Congress’ Alternate Reality on Net Neutrality

By Timothy Karr, Free Press

Congress is at it — again. The House Subcommittee on Communications and Technology plans to attack Net Neutrality in a Tuesday hearing that will be riddled with industry misinformation.

The hearing, deceptively titled “Common Carrier Regulation of the Internet: Investment Impacts,” is another misguided opportunity for members of the House, including Subcommittee Chairman Greg Walden (R-Oregon), to repeat unsubstantiated claims about the supposed economic harms of the FCC’s open Internet protections.

What Walden (pictured) and his pals won’t admit is that protecting the Internet isn’t the same thing as regulating content. The FCC’s rules are the same safeguards we’ve always had in place to ensure that owners of broadband networks don’t interfere with users’ online speech. The only difference is that the FCC has put these rules back on solid legal footing.

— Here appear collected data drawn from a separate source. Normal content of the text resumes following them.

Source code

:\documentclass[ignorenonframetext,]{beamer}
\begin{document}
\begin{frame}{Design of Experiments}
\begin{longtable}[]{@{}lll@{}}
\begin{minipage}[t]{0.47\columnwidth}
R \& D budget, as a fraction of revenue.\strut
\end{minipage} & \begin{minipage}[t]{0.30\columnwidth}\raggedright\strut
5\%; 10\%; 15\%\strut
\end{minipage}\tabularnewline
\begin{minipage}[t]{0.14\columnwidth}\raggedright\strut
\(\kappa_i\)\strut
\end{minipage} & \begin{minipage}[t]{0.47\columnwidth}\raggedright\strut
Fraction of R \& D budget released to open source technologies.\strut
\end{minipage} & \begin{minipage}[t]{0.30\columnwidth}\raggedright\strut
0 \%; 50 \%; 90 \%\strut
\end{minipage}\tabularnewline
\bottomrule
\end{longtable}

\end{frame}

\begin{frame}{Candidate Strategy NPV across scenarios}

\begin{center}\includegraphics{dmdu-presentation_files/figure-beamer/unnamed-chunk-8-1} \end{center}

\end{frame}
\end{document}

And the rules have done nothing to harm broadband-provider investment — but you can expect to hear empty claims to the contrary today from Walden and his colleagues.

These members just can’t get over the fact that millions of Internet users demanded these rules, and that a majority of people polled — including voters on the right — say that Net Neutrality protections are warranted.

Instead this congressional crew is listening only to the phone and cable lobby, which continues to make widely discredited allegations that the FCC’s rules have led to a “meltdown” in investment in digital networks.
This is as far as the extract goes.